Each line of the records that holds the word "impossible" should be copied out.

··· Records for this task ···

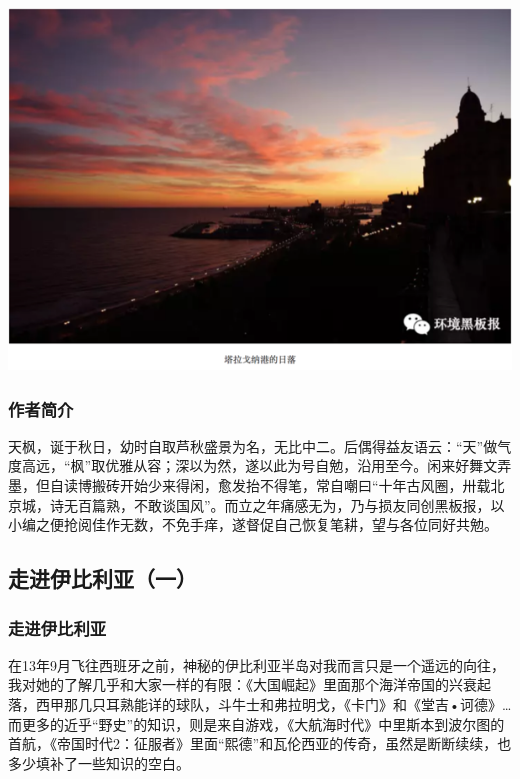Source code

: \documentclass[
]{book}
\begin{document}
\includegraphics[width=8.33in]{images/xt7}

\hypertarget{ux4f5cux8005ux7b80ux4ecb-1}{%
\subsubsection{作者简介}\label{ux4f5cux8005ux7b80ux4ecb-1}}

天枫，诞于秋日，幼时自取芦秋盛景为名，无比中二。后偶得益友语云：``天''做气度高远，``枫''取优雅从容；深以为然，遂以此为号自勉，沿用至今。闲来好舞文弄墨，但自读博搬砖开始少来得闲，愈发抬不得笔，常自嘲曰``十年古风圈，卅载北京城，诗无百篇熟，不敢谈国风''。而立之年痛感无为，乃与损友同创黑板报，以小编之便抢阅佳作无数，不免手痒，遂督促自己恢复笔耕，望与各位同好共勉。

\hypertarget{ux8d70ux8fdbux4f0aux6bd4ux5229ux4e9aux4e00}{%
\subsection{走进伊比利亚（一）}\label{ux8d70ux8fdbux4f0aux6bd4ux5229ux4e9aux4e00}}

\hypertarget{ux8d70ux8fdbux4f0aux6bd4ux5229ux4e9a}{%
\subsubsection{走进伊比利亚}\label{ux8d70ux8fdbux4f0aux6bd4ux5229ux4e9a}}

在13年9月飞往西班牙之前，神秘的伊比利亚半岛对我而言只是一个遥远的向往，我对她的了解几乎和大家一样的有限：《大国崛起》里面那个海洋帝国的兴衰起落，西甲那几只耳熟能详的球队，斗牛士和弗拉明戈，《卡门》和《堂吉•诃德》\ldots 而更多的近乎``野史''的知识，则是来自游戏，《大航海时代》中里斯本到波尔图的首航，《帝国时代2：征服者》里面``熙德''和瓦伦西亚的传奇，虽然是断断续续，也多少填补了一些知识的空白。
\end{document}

···
··· Records for this task ···

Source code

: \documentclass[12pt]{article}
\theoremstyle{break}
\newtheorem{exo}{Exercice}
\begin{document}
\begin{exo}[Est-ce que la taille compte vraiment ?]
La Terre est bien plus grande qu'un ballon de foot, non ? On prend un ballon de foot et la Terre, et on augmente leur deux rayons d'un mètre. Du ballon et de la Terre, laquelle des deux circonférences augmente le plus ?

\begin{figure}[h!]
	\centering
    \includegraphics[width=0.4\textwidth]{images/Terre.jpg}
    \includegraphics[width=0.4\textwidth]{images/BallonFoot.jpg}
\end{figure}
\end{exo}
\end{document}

···
··· Records for this task ···

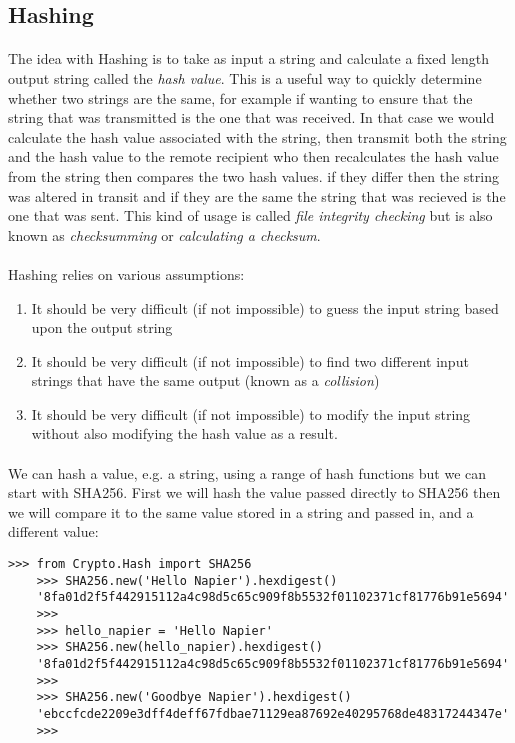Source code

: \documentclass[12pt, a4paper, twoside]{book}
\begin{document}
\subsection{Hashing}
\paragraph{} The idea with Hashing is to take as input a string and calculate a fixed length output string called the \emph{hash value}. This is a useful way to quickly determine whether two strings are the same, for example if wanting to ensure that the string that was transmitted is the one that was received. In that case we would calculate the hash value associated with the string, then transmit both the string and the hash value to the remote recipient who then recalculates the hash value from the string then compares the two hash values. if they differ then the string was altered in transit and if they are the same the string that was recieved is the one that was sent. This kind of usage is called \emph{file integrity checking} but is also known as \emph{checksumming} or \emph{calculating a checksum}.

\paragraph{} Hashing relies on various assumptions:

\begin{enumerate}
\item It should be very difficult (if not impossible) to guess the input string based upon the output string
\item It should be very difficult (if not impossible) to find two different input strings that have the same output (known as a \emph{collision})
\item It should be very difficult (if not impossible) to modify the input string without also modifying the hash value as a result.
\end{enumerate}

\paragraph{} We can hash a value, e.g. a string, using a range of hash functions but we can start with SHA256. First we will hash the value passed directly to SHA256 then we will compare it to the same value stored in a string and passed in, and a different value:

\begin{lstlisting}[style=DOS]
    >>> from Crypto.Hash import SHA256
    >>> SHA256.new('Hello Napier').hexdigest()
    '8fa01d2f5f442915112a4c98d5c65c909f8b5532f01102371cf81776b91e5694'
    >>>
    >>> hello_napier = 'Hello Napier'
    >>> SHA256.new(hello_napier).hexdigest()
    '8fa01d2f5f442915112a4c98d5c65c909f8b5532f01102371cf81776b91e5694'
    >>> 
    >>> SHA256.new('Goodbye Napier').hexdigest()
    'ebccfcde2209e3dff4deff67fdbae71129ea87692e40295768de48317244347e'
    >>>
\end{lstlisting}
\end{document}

···

Completed task:
\item It should be very difficult (if not impossible) to guess the input string based upon the output string
\item It should be very difficult (if not impossible) to find two different input strings that have the same output (known as a \emph{collision})
\item It should be very difficult (if not impossible) to modify the input string without also modifying the hash value as a result.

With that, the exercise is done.